All of the data, from the first line to the last, should be reproduced without alteration.

* Stored data *
▼

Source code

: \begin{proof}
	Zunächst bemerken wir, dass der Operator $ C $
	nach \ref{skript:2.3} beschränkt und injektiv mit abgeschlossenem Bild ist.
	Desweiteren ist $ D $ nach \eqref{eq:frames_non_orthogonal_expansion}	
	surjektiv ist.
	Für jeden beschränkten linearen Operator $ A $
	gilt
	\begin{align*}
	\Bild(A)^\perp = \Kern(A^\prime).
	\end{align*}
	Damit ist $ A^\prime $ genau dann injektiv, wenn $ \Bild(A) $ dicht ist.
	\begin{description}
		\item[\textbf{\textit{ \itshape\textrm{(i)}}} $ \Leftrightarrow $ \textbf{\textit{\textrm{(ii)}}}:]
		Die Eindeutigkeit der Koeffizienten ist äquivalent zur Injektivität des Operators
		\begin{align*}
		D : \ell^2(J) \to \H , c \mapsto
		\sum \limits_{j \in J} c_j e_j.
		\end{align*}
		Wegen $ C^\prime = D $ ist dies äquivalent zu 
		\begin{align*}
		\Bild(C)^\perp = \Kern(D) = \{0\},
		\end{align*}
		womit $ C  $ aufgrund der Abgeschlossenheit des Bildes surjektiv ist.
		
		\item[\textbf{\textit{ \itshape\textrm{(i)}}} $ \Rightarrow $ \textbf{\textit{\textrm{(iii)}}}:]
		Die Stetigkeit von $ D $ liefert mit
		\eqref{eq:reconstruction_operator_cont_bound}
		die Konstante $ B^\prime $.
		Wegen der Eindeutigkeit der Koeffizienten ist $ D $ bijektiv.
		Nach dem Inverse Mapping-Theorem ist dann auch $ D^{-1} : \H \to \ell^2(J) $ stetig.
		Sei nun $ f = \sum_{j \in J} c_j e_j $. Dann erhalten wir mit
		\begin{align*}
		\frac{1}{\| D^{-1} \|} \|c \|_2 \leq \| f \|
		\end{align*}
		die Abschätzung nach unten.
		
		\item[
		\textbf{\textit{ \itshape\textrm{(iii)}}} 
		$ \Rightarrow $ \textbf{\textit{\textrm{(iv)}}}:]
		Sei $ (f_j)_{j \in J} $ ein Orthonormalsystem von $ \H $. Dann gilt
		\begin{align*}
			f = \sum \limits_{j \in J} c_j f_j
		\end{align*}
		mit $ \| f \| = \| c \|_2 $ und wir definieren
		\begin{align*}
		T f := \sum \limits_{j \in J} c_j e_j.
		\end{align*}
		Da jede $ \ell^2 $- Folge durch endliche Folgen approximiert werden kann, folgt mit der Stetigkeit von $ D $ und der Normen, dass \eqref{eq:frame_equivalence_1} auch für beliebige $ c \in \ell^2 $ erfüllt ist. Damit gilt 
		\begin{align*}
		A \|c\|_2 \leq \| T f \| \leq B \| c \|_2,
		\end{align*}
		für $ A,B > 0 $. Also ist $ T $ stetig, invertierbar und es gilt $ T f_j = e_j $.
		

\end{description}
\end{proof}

▲

* Result for this exercise *
Source code

: \begin{proof}
	Zunächst bemerken wir, dass der Operator $ C $
	nach \ref{skript:2.3} beschränkt und injektiv mit abgeschlossenem Bild ist.
	Desweiteren ist $ D $ nach \eqref{eq:frames_non_orthogonal_expansion}	
	surjektiv ist.
	Für jeden beschränkten linearen Operator $ A $
	gilt
	\begin{align*}
	\Bild(A)^\perp = \Kern(A^\prime).
	\end{align*}
	Damit ist $ A^\prime $ genau dann injektiv, wenn $ \Bild(A) $ dicht ist.
	\begin{description}
		\item[\textbf{\textit{ \itshape\textrm{(i)}}} $ \Leftrightarrow $ \textbf{\textit{\textrm{(ii)}}}:]
		Die Eindeutigkeit der Koeffizienten ist äquivalent zur Injektivität des Operators
		\begin{align*}
		D : \ell^2(J) \to \H , c \mapsto
		\sum \limits_{j \in J} c_j e_j.
		\end{align*}
		Wegen $ C^\prime = D $ ist dies äquivalent zu 
		\begin{align*}
		\Bild(C)^\perp = \Kern(D) = \{0\},
		\end{align*}
		womit $ C  $ aufgrund der Abgeschlossenheit des Bildes surjektiv ist.
		
		\item[\textbf{\textit{ \itshape\textrm{(i)}}} $ \Rightarrow $ \textbf{\textit{\textrm{(iii)}}}:]
		Die Stetigkeit von $ D $ liefert mit
		\eqref{eq:reconstruction_operator_cont_bound}
		die Konstante $ B^\prime $.
		Wegen der Eindeutigkeit der Koeffizienten ist $ D $ bijektiv.
		Nach dem Inverse Mapping-Theorem ist dann auch $ D^{-1} : \H \to \ell^2(J) $ stetig.
		Sei nun $ f = \sum_{j \in J} c_j e_j $. Dann erhalten wir mit
		\begin{align*}
		\frac{1}{\| D^{-1} \|} \|c \|_2 \leq \| f \|
		\end{align*}
		die Abschätzung nach unten.
		
		\item[
		\textbf{\textit{ \itshape\textrm{(iii)}}} 
		$ \Rightarrow $ \textbf{\textit{\textrm{(iv)}}}:]
		Sei $ (f_j)_{j \in J} $ ein Orthonormalsystem von $ \H $. Dann gilt
		\begin{align*}
			f = \sum \limits_{j \in J} c_j f_j
		\end{align*}
		mit $ \| f \| = \| c \|_2 $ und wir definieren
		\begin{align*}
		T f := \sum \limits_{j \in J} c_j e_j.
		\end{align*}
		Da jede $ \ell^2 $- Folge durch endliche Folgen approximiert werden kann, folgt mit der Stetigkeit von $ D $ und der Normen, dass \eqref{eq:frame_equivalence_1} auch für beliebige $ c \in \ell^2 $ erfüllt ist. Damit gilt 
		\begin{align*}
		A \|c\|_2 \leq \| T f \| \leq B \| c \|_2,
		\end{align*}
		für $ A,B > 0 $. Also ist $ T $ stetig, invertierbar und es gilt $ T f_j = e_j $.
		

\end{description}
\end{proof}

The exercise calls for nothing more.